Reclamações a respeito da ausência do medicamento no SUS também chegaram à Câmara Municipal. De acordo com o presidente da Comissão de Saúde do Legislativo, Adriano Miranda, diversas denúncias a respeito da falta de medicamentos fundamentais para a saúde mental têm sido recebidas por ele em seu cabine. “Vou fazer um pedido de informação, por meio da Comissão de Saúde, à Secretaria de Saúde, para listar os medicamentos faltosos e que se posicione, explicando o motivo desses remédios não estarem sendo disponibilizados, porque as pessoas que fazem esse tipo de tratamento não podem ficar sem eles”, afirma o vereador, que também é médico, lembrando que o Biperideno serve para cortar o efeito colateral do Haldol.
O promotor de Defesa de Saúde do município, Jorge Tobias de Souza, informou que irá tomar as medidas necessárias para apurar o que estaria motivando a falta dessa medicação. “Vou encaminhar ofício para a Prefeitura, solicitando informações sobre os fatos. Dependendo da resposta, analisaremos o que poderá ser feito”, pontuou o promotor, alegando que, entre as providências, pode haver a instauração de inquérito civil. Todavia, se o transtorno for resolvido pela Administração, o caso é arquivado.
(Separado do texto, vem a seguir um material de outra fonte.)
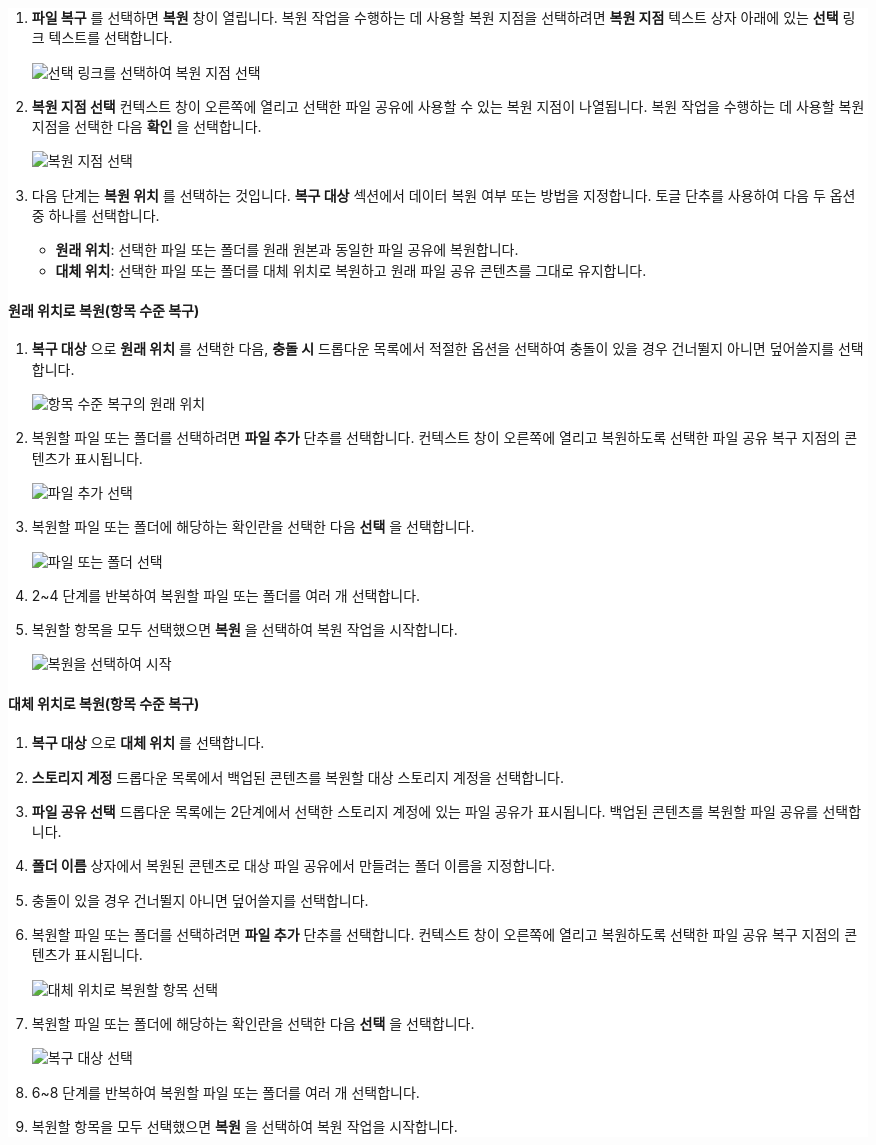 1. **파일 복구** 를 선택하면 **복원** 창이 열립니다. 복원 작업을 수행하는 데 사용할 복원 지점을 선택하려면 **복원 지점** 텍스트 상자 아래에 있는 **선택** 링크 텍스트를 선택합니다.

    ![선택 링크를 선택하여 복원 지점 선택](./media/restore-afs/select-restore-point.png)

1. **복원 지점 선택** 컨텍스트 창이 오른쪽에 열리고 선택한 파일 공유에 사용할 수 있는 복원 지점이 나열됩니다. 복원 작업을 수행하는 데 사용할 복원 지점을 선택한 다음 **확인** 을 선택합니다.

    ![복원 지점 선택](./media/restore-afs/restore-point.png)

1. 다음 단계는 **복원 위치** 를 선택하는 것입니다. **복구 대상** 섹션에서 데이터 복원 여부 또는 방법을 지정합니다. 토글 단추를 사용하여 다음 두 옵션 중 하나를 선택합니다.

    * **원래 위치**: 선택한 파일 또는 폴더를 원래 원본과 동일한 파일 공유에 복원합니다.
    * **대체 위치**: 선택한 파일 또는 폴더를 대체 위치로 복원하고 원래 파일 공유 콘텐츠를 그대로 유지합니다.

#### <a name="restore-to-the-original-location-item-level-recovery"></a>원래 위치로 복원(항목 수준 복구)

1. **복구 대상** 으로 **원래 위치** 를 선택한 다음, **충돌 시** 드롭다운 목록에서 적절한 옵션을 선택하여 충돌이 있을 경우 건너뛸지 아니면 덮어쓸지를 선택합니다.

    ![항목 수준 복구의 원래 위치](./media/restore-afs/original-location-item-level.png)

1. 복원할 파일 또는 폴더를 선택하려면 **파일 추가** 단추를 선택합니다. 컨텍스트 창이 오른쪽에 열리고 복원하도록 선택한 파일 공유 복구 지점의 콘텐츠가 표시됩니다.

    ![파일 추가 선택](./media/restore-afs/add-file.png)

1. 복원할 파일 또는 폴더에 해당하는 확인란을 선택한 다음 **선택** 을 선택합니다.

    ![파일 또는 폴더 선택](./media/restore-afs/select-file-folder.png)

1. 2~4 단계를 반복하여 복원할 파일 또는 폴더를 여러 개 선택합니다.
1. 복원할 항목을 모두 선택했으면 **복원** 을 선택하여 복원 작업을 시작합니다.

    ![복원을 선택하여 시작](./media/restore-afs/click-restore.png)

#### <a name="restore-to-an-alternate-location-item-level-recovery"></a>대체 위치로 복원(항목 수준 복구)

1. **복구 대상** 으로 **대체 위치** 를 선택합니다.
1. **스토리지 계정** 드롭다운 목록에서 백업된 콘텐츠를 복원할 대상 스토리지 계정을 선택합니다.
1. **파일 공유 선택** 드롭다운 목록에는 2단계에서 선택한 스토리지 계정에 있는 파일 공유가 표시됩니다. 백업된 콘텐츠를 복원할 파일 공유를 선택합니다.
1. **폴더 이름** 상자에서 복원된 콘텐츠로 대상 파일 공유에서 만들려는 폴더 이름을 지정합니다.
1. 충돌이 있을 경우 건너뛸지 아니면 덮어쓸지를 선택합니다.
1. 복원할 파일 또는 폴더를 선택하려면 **파일 추가** 단추를 선택합니다. 컨텍스트 창이 오른쪽에 열리고 복원하도록 선택한 파일 공유 복구 지점의 콘텐츠가 표시됩니다.

    ![대체 위치로 복원할 항목 선택](./media/restore-afs/restore-to-alternate-location.png)

1. 복원할 파일 또는 폴더에 해당하는 확인란을 선택한 다음 **선택** 을 선택합니다.

    ![복구 대상 선택](./media/restore-afs/recovery-destination.png)

1. 6~8 단계를 반복하여 복원할 파일 또는 폴더를 여러 개 선택합니다.
1. 복원할 항목을 모두 선택했으면 **복원** 을 선택하여 복원 작업을 시작합니다.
A Secretaria de Saúde informou que os medicamentos Haldol e Biperideno já foram encomendados ao laboratório e, dentro de dez dias úteis, eles estarão disponíveis. A falta dos mesmos foi motivada pelo recesso do final/início de ano, fazendo com que os medicamentos só voltassem a ser produzidos após a segunda semana de fevereiro. Sobre o Clonazepan, a Prefeitura informou que o item já foi licitado e que o processo de compra está em sua fase final. Já a compra da Nortitripilina já foi realizada, e a pasta aguarda a entrega por parte do fornecedor.